Present each line of the entries below that holds the word "spend".

-------- Supplied information

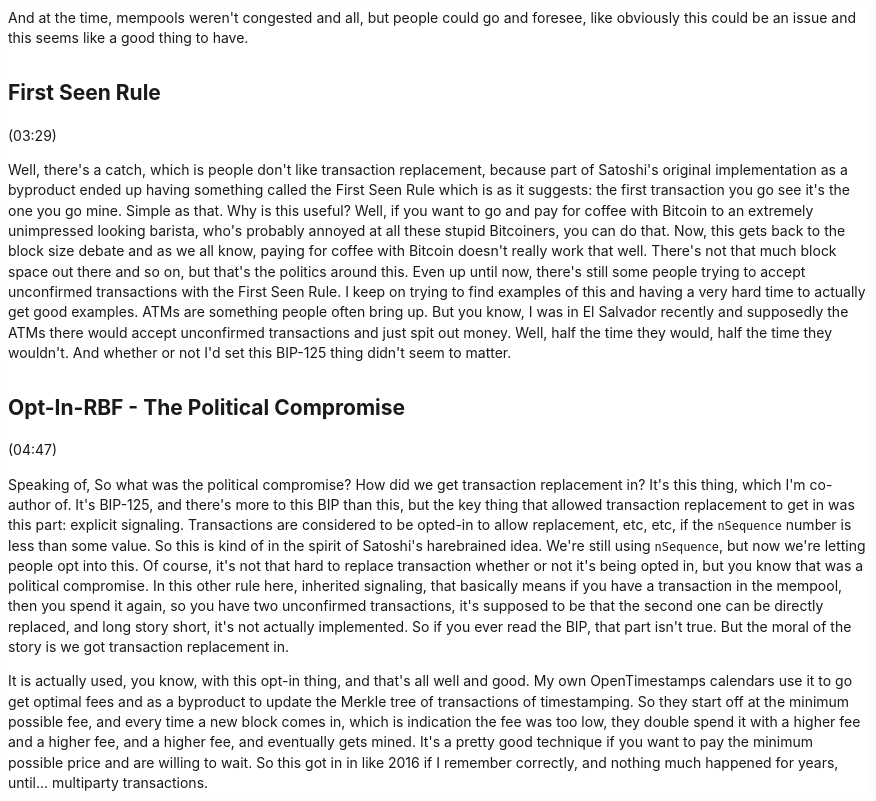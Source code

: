 And at the time, mempools weren't congested and all, but people could go and foresee, like obviously this could be an issue and this seems like a good thing to have.

## First Seen Rule
(03:29)

Well, there's a catch, which is people don't like transaction replacement, because part of Satoshi's original implementation as a byproduct ended up having something called the First Seen Rule which is as it suggests: the first transaction you go see it's the one you go mine.
Simple as that.
Why is this useful?
Well, if you want to go and pay for coffee with Bitcoin to an extremely unimpressed looking barista, who's probably annoyed at all these stupid Bitcoiners, you can do that.
Now, this gets back to the block size debate and as we all know, paying for coffee with Bitcoin doesn't really work that well.
There's not that much block space out there and so on, but that's the politics around this.
Even up until now, there's still some people trying to accept unconfirmed transactions with the First Seen Rule.
I keep on trying to find examples of this and having a very hard time to actually get good examples.
ATMs are something people often bring up.
But you know, I was in El Salvador recently and supposedly the ATMs there would accept unconfirmed transactions and just spit out money.
Well, half the time they would, half the time they wouldn't.
And whether or not I'd set this BIP-125 thing didn't seem to matter.

## Opt-In-RBF - The Political Compromise
(04:47)

Speaking of, So what was the political compromise?
How did we get transaction replacement in?
It's this thing, which I'm co-author of.
It's BIP-125, and there's more to this BIP than this, but the key thing that allowed transaction replacement to get in was this part: explicit signaling.
Transactions are considered to be opted-in to allow replacement, etc, etc, if the `nSequence` number is less than some value.
So this is kind of in the spirit of Satoshi's harebrained idea.
We're still using `nSequence`, but now we're letting people opt into this.
Of course, it's not that hard to replace transaction whether or not it's being opted in, but you know that was a political compromise.
In this other rule here, inherited signaling, that basically means if you have a transaction in the mempool, then you spend it again, so you have two unconfirmed transactions, it's supposed to be that the second one can be directly replaced, and long story short, it's not actually implemented.
So if you ever read the BIP, that part isn't true.
But the moral of the story is we got transaction replacement in.

It is actually used, you know, with this opt-in thing, and that's all well and good.
My own OpenTimestamps calendars use it to go get optimal fees and as a byproduct to update the Merkle tree of transactions of timestamping.
So they start off at the minimum possible fee, and every time a new block comes in, which is indication the fee was too low, they double spend it with a higher fee and a higher fee, and a higher fee, and eventually gets mined.
It's a pretty good technique if you want to pay the minimum possible price and are willing to wait.
So this got in in like 2016 if I remember correctly, and nothing much happened for years, until... multiparty transactions.

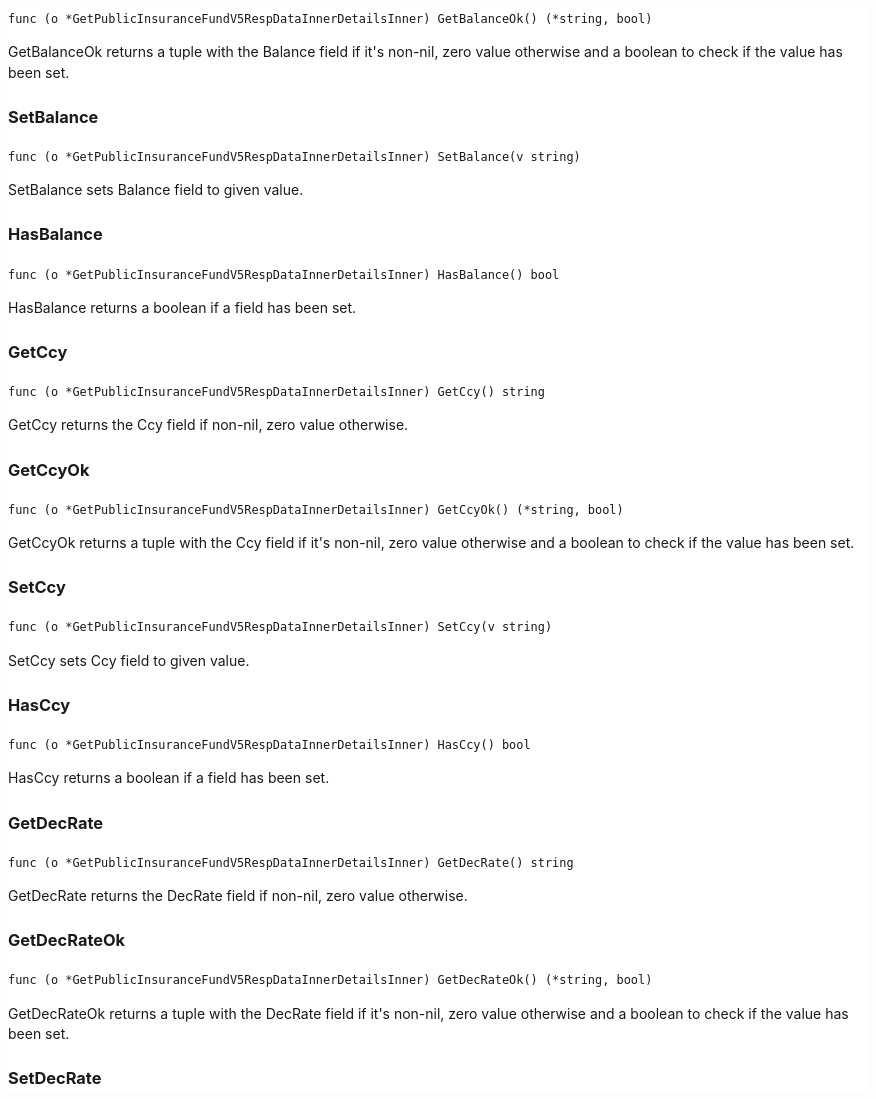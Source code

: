 `func (o *GetPublicInsuranceFundV5RespDataInnerDetailsInner) GetBalanceOk() (*string, bool)`

GetBalanceOk returns a tuple with the Balance field if it's non-nil, zero value otherwise
and a boolean to check if the value has been set.

### SetBalance

`func (o *GetPublicInsuranceFundV5RespDataInnerDetailsInner) SetBalance(v string)`

SetBalance sets Balance field to given value.

### HasBalance

`func (o *GetPublicInsuranceFundV5RespDataInnerDetailsInner) HasBalance() bool`

HasBalance returns a boolean if a field has been set.

### GetCcy

`func (o *GetPublicInsuranceFundV5RespDataInnerDetailsInner) GetCcy() string`

GetCcy returns the Ccy field if non-nil, zero value otherwise.

### GetCcyOk

`func (o *GetPublicInsuranceFundV5RespDataInnerDetailsInner) GetCcyOk() (*string, bool)`

GetCcyOk returns a tuple with the Ccy field if it's non-nil, zero value otherwise
and a boolean to check if the value has been set.

### SetCcy

`func (o *GetPublicInsuranceFundV5RespDataInnerDetailsInner) SetCcy(v string)`

SetCcy sets Ccy field to given value.

### HasCcy

`func (o *GetPublicInsuranceFundV5RespDataInnerDetailsInner) HasCcy() bool`

HasCcy returns a boolean if a field has been set.

### GetDecRate

`func (o *GetPublicInsuranceFundV5RespDataInnerDetailsInner) GetDecRate() string`

GetDecRate returns the DecRate field if non-nil, zero value otherwise.

### GetDecRateOk

`func (o *GetPublicInsuranceFundV5RespDataInnerDetailsInner) GetDecRateOk() (*string, bool)`

GetDecRateOk returns a tuple with the DecRate field if it's non-nil, zero value otherwise
and a boolean to check if the value has been set.

### SetDecRate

----------------

_Solution for this exercise_.
In this other rule here, inherited signaling, that basically means if you have a transaction in the mempool, then you spend it again, so you have two unconfirmed transactions, it's supposed to be that the second one can be directly replaced, and long story short, it's not actually implemented.
So they start off at the minimum possible fee, and every time a new block comes in, which is indication the fee was too low, they double spend it with a higher fee and a higher fee, and a higher fee, and eventually gets mined.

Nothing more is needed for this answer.